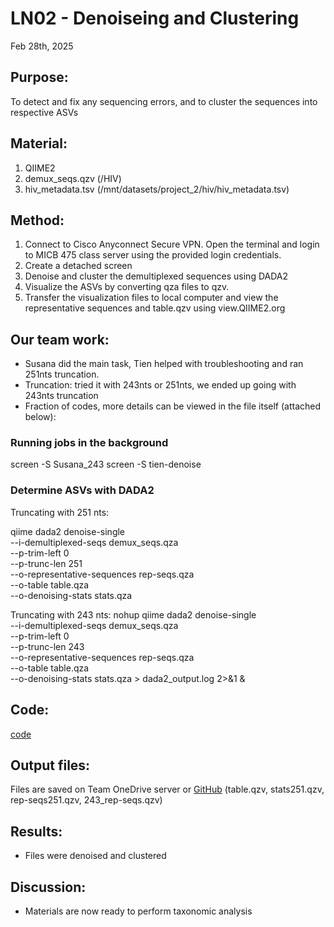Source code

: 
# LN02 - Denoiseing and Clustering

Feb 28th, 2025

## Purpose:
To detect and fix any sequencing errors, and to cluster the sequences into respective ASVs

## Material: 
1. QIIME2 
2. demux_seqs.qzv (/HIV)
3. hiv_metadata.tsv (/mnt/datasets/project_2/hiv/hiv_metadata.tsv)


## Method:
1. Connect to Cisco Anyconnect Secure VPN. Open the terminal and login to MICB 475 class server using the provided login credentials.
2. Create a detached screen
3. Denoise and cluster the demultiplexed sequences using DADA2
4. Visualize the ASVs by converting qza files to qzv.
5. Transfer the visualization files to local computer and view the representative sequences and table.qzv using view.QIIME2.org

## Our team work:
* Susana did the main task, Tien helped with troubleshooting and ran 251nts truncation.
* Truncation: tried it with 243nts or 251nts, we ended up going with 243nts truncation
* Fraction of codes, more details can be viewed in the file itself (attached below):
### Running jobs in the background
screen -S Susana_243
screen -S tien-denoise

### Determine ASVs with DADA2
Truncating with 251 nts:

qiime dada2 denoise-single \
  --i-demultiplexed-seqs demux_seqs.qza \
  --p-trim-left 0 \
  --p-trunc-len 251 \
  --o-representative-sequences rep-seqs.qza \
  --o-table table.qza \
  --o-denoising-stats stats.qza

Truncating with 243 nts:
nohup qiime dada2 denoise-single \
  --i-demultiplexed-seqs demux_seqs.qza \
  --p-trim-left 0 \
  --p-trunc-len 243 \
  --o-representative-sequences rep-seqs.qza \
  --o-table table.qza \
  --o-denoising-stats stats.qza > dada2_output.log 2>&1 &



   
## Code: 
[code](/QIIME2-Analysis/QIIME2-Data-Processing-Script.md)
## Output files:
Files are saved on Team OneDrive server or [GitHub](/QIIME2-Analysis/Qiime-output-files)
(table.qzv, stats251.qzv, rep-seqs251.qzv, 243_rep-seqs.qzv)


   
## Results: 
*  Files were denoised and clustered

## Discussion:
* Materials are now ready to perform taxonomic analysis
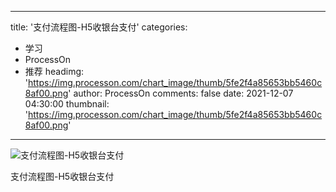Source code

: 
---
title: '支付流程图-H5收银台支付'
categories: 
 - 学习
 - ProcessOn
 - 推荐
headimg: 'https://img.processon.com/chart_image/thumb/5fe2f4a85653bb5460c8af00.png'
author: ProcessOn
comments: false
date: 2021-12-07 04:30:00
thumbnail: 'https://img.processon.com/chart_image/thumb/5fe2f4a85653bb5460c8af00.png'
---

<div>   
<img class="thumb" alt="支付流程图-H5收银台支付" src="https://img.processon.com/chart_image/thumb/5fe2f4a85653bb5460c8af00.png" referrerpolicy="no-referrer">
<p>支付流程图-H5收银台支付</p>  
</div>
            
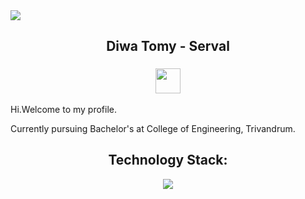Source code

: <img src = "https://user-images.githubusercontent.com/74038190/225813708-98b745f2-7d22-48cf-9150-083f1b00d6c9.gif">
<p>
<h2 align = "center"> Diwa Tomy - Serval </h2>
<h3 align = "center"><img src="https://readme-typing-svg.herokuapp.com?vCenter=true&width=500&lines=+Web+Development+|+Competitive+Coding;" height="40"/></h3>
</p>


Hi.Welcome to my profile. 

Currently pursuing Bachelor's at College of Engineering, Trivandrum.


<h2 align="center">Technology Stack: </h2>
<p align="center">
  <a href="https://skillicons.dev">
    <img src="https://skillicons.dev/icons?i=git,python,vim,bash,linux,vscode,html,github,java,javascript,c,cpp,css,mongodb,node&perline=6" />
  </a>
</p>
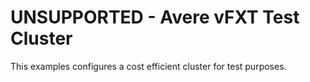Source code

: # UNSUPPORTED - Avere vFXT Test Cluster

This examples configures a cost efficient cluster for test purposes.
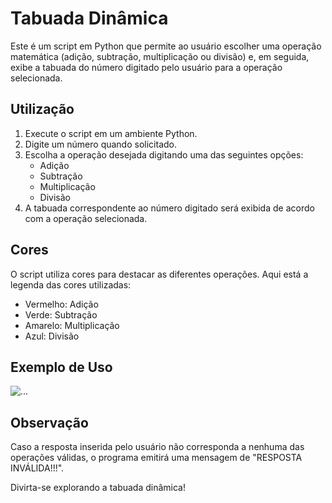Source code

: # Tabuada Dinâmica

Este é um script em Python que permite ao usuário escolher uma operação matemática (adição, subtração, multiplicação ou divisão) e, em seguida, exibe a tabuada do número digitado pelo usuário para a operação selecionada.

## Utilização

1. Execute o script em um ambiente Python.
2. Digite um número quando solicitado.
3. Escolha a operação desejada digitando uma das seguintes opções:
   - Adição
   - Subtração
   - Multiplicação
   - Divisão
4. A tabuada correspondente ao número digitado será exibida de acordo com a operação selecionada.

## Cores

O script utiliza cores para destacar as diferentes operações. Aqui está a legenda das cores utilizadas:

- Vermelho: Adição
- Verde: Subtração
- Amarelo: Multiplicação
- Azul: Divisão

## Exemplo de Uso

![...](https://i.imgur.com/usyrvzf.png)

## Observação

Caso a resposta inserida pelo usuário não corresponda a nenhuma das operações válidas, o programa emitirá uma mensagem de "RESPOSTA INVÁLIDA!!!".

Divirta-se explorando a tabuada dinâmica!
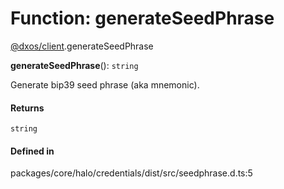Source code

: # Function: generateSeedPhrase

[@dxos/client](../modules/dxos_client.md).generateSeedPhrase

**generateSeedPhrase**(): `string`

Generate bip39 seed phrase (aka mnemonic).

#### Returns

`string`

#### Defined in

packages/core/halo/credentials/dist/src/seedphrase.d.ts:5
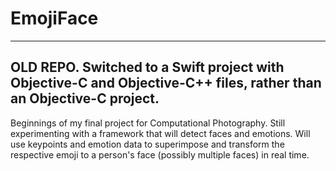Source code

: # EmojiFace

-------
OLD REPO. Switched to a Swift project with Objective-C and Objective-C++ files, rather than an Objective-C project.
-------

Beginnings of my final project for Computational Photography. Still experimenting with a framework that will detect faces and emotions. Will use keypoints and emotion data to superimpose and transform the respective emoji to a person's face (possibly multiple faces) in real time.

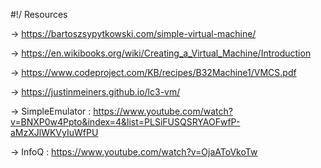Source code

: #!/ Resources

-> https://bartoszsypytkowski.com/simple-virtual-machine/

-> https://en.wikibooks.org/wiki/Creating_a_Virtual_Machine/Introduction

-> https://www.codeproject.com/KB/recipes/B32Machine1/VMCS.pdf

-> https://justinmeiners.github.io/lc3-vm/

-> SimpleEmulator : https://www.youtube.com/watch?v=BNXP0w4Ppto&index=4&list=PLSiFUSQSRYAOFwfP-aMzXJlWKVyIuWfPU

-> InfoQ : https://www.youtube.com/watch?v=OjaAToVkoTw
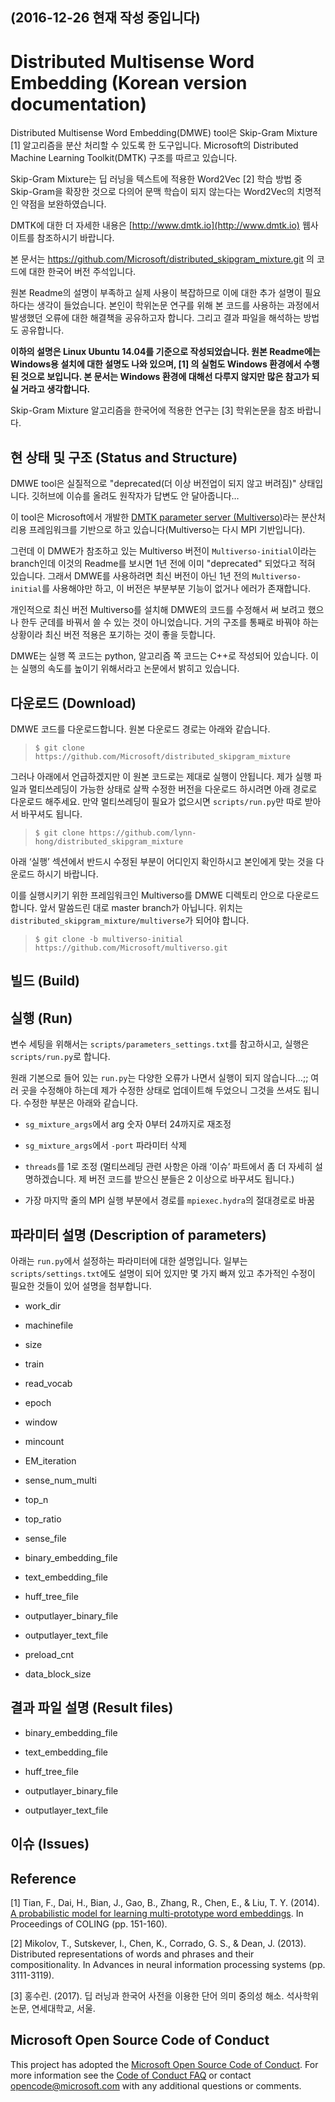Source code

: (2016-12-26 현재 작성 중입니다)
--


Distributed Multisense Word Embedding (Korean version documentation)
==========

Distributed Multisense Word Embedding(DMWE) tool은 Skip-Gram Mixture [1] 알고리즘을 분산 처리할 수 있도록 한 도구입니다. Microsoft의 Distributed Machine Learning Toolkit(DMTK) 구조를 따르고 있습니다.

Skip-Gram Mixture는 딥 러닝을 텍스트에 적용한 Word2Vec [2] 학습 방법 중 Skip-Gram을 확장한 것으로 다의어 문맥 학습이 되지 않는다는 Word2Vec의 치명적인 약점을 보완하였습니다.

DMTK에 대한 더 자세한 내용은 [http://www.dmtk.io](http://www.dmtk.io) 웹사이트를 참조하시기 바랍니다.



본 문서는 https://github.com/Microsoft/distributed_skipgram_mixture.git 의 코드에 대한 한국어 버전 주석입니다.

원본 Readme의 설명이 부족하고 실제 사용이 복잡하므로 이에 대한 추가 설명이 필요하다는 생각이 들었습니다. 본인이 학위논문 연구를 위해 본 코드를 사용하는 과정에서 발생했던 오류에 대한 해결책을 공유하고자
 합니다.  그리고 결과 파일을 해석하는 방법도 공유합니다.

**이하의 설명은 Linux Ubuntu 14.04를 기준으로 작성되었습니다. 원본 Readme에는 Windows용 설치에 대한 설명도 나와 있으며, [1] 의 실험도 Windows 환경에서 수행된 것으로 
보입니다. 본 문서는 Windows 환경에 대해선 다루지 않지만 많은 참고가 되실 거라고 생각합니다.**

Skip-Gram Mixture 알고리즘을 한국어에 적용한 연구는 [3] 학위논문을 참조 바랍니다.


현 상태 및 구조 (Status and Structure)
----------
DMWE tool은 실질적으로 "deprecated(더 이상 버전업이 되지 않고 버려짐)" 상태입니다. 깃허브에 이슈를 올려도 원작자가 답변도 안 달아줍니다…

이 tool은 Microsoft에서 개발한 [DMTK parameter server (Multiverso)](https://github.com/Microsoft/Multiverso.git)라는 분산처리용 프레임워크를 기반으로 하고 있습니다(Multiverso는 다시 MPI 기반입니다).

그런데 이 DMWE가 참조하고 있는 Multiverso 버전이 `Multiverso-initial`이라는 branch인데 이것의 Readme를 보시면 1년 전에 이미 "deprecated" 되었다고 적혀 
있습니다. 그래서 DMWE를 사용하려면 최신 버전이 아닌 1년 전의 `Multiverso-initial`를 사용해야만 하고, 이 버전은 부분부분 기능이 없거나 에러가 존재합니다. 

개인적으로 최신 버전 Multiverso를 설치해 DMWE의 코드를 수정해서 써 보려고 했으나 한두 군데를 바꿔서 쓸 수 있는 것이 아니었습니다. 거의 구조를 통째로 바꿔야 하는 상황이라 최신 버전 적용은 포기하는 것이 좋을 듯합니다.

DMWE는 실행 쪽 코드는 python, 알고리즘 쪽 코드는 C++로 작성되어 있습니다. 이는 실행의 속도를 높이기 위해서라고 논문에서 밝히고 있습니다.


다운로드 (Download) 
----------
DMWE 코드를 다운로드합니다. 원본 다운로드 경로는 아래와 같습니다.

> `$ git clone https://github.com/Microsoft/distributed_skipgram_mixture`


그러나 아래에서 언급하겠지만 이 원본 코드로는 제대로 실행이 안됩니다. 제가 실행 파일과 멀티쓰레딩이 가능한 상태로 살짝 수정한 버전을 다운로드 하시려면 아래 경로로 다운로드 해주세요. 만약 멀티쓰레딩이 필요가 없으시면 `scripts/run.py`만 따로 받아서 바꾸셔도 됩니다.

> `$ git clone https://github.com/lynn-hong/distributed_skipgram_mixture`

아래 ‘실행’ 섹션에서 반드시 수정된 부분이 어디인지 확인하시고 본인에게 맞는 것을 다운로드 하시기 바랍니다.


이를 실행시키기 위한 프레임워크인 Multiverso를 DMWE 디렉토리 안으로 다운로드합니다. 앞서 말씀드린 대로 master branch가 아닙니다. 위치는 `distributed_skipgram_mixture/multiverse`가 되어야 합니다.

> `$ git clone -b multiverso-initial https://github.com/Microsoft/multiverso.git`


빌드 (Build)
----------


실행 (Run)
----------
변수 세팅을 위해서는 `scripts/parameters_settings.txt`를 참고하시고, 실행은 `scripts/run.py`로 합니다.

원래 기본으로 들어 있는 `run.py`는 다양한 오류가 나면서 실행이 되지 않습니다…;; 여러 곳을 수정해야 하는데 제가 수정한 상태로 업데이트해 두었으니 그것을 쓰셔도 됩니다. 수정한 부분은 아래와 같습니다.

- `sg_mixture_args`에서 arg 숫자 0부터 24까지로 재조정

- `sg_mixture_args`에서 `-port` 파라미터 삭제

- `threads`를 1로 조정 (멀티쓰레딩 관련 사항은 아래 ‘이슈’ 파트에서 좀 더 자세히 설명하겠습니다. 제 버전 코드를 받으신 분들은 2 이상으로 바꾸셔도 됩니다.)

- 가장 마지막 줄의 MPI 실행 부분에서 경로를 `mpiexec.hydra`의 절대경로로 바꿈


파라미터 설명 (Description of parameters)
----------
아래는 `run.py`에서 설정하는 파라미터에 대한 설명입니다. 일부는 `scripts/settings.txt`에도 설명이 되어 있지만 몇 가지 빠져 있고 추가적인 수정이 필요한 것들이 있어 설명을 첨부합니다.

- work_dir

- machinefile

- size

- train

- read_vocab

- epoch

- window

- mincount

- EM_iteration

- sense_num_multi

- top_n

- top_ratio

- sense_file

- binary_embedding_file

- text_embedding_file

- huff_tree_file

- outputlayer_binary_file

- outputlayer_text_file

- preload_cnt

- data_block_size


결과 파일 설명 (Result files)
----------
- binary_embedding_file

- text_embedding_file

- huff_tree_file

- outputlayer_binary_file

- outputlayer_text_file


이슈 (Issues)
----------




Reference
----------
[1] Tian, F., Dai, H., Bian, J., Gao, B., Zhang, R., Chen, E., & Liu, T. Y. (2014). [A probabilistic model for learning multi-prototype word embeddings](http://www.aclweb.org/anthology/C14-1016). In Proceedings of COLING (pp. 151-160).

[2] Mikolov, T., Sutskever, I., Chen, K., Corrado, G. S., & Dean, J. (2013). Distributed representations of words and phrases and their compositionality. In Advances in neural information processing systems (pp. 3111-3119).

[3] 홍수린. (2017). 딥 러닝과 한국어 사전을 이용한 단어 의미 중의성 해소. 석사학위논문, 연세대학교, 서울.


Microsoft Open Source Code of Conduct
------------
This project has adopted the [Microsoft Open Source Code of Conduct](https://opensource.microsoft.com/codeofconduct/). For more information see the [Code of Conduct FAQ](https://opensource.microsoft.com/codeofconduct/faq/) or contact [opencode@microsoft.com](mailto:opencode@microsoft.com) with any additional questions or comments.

> **INSTRUCTIONS FOR THE TASK**
Start with the line above that contains "O script utiliza" and end with the line that contains "Divirta-se explorando a tabuada dinâmica!". Write out those lines exactly, and only those.

> **SOLUTION TO THIS PROBLEM**
O script utiliza cores para destacar as diferentes operações. Aqui está a legenda das cores utilizadas:

- Vermelho: Adição
- Verde: Subtração
- Amarelo: Multiplicação
- Azul: Divisão

## Exemplo de Uso

![...](https://i.imgur.com/usyrvzf.png)

## Observação

Caso a resposta inserida pelo usuário não corresponda a nenhuma das operações válidas, o programa emitirá uma mensagem de "RESPOSTA INVÁLIDA!!!".

Divirta-se explorando a tabuada dinâmica!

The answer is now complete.